“In a good bookroom you feel in some mysterious way that you are absorbing the wisdom contained in all the books through your skin, without even opening them.”
Or, The English Student’s Views on E-Books.
(This is going to be a rant, not a review. You have been warned.)
So Slow News Day has sort of extended into Slow News Week on the L-space front. There’s nothing I want to watch, let alone write about, on telly; I’m three and a half chapters away from the end of The Fellowship of the Ring (the next book in the Tolkien Reading Marathon); and I haven’t seen or done anything interestingly literary. I am, therefore, taking this opportunity to explain why exactly I will never own a Kindle.
I have, of course, used e-books before, because, however organised you are, there will always be evenings when the library’s shut and you desperately need something (anything) you can quote to make your essay sound less rubbish. Also you can search e-books, which does not, alas, work with real books.
Having said that, I do try to avoid e-books, especially novels. There are several reasons for this, and not all of them are entirely rational. Firstly – and most importantly – I’ve always felt that there’s much more to a book than just the sound those black marks make in your head. The cover, the typeface, the weight and feel of the paper, the smell of the pages: they are all part and parcel of the adventure that is reading a book.

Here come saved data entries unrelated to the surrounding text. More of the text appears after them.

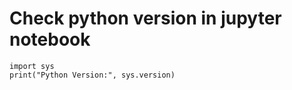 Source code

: 
# Check python version in jupyter notebook 
```
import sys
print("Python Version:", sys.version)
```
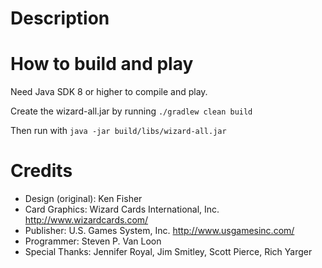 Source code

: # Description

# How to build and play

Need Java SDK 8 or higher to compile and play.

Create the wizard-all.jar by running
```./gradlew clean build```

Then run with
```java -jar build/libs/wizard-all.jar```



# Credits

* Design (original): Ken Fisher 
* Card Graphics: Wizard Cards International, Inc. http://www.wizardcards.com/
* Publisher: U.S. Games System, Inc. http://www.usgamesinc.com/
* Programmer: Steven P. Van Loon
* Special Thanks: Jennifer Royal, Jim Smitley, Scott Pierce, Rich Yarger
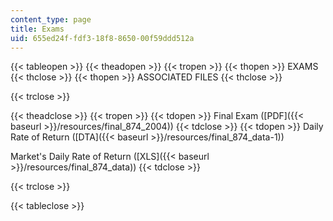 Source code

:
 ```yaml
---
content_type: page
title: Exams
uid: 655ed24f-fdf3-18f8-8650-00f59ddd512a
---
```


{{< tableopen >}}
{{< theadopen >}}
{{< tropen >}}
{{< thopen >}}
EXAMS
{{< thclose >}}
{{< thopen >}}
ASSOCIATED FILES
{{< thclose >}}

{{< trclose >}}

{{< theadclose >}}
{{< tropen >}}
{{< tdopen >}}
Final Exam ([PDF]({{< baseurl >}}/resources/final_874_2004))
{{< tdclose >}}
{{< tdopen >}}
Daily Rate of Return ([DTA]({{< baseurl >}}/resources/final_874_data-1))  
  
Market's Daily Rate of Return ([XLS]({{< baseurl >}}/resources/final_874_data))
{{< tdclose >}}

{{< trclose >}}

{{< tableclose >}} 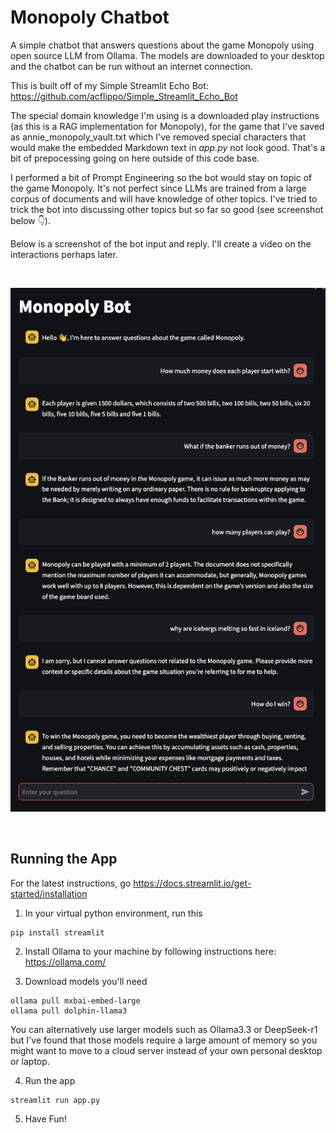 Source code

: # Monopoly Chatbot
A simple chatbot that answers questions about the game Monopoly
using open source LLM from Ollama.  The models are downloaded
to your desktop and the chatbot can be run without an internet connection.

This is built off of my Simple Streamlit Echo Bot: 
https://github.com/acflippo/Simple_Streamlit_Echo_Bot

The special domain knowledge I'm using is a downloaded play instructions (as this is a RAG implementation for Monopoly), for the game that I've saved as annie_monopoly_vault.txt which
I've removed special characters that would make the embedded Markdown text in _app.py_ not look good. That's a bit of prepocessing going on here outside of this code base.

I performed a bit of Prompt Engineering so the bot would
stay on topic of the game Monopoly.  It's not perfect since LLMs 
are trained from a large corpus of documents and will have knowledge of other topics. I've tried to trick the bot into
discussing other topics but so far so good (see screenshot below 👇).  

Below is a screenshot of the bot input and reply.  I'll
create a video on the interactions perhaps later.

<br />

![alt text](monopoly_chatbot.png "Monopoly Bot")

<br />

## Running the App
For the latest instructions, go https://docs.streamlit.io/get-started/installation

1. In your virtual python environment, run this

```
pip install streamlit
```

2. Install Ollama to your machine by following instructions here: https://ollama.com/

3. Download models you'll need

```
ollama pull mxbai-embed-large
ollama pull dolphin-llama3
```
You can alternatively use larger models such as Ollama3.3 or DeepSeek-r1 but
I've found that those models require a large amount of memory so you might 
want to move to a cloud server instead of your own personal desktop or laptop.

4. Run the app

``` 
streamlit run app.py
```

5. Have Fun!
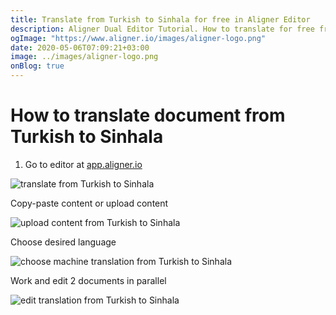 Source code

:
 ```yaml
---
title: Translate from Turkish to Sinhala for free in Aligner Editor
description: Aligner Dual Editor Tutorial. How to translate for free from Turkish to Sinhala. Aligner is multilingual document management platform. 
ogImage: "https://www.aligner.io/images/aligner-logo.png"
date: 2020-05-06T07:09:21+03:00
image: ../images/aligner-logo.png
onBlog: true
---
```


# How to translate document from Turkish to Sinhala

1. Go to editor at [app.aligner.io](https://app.aligner.io "Aligner App web page")

![translate from Turkish to Sinhala](../aligner-blank-editor.png "translate from Turkish to Sinhala")

Copy-paste content or upload content

![upload content from Turkish to Sinhala](../aligner-uploaded-document.png "upload content from Turkish to Sinhala")

Choose desired language

![choose machine translation from Turkish to Sinhala](../aligner-language-dropdown.png "choose machine translation from Turkish to Sinhala")

Work and edit 2 documents in parallel

![edit translation from Turkish to Sinhala](../aligner-double-sitded-editor.png "edit translation from Turkish to Sinhala")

Why else is it easier to read a Dickens novel in a modern edition than an older one where the printing is tiny and the pages tissue-paper thin?
Second – books can tell stories that are not their own. You never know what you might find between the pages of a book: an old photograph, a leaf from a long-dead tree, pencilled annotations in the margins. Can an e-book do that, I ask you?
And, of course, when you’ve paid for something it’s always nice actually to feel you own it. A book has a solidity and a reality that the Internet just doesn’t. Most people don’t really know where the Internet is, or even if it is anywhere (I certainly don’t), whereas, you know, a book is definitively somewhere. It exists. You can hold it and everything.
Well, it’s 2am, and I’m mostly writing drivel now, so I’ll try and sum up with a neat Concluding Thought:
A book is a symbol, a collection of histories, a thing that is unique. An e-book is just a data file. When was the last time you heard of protest groups burning laptops and Kindles?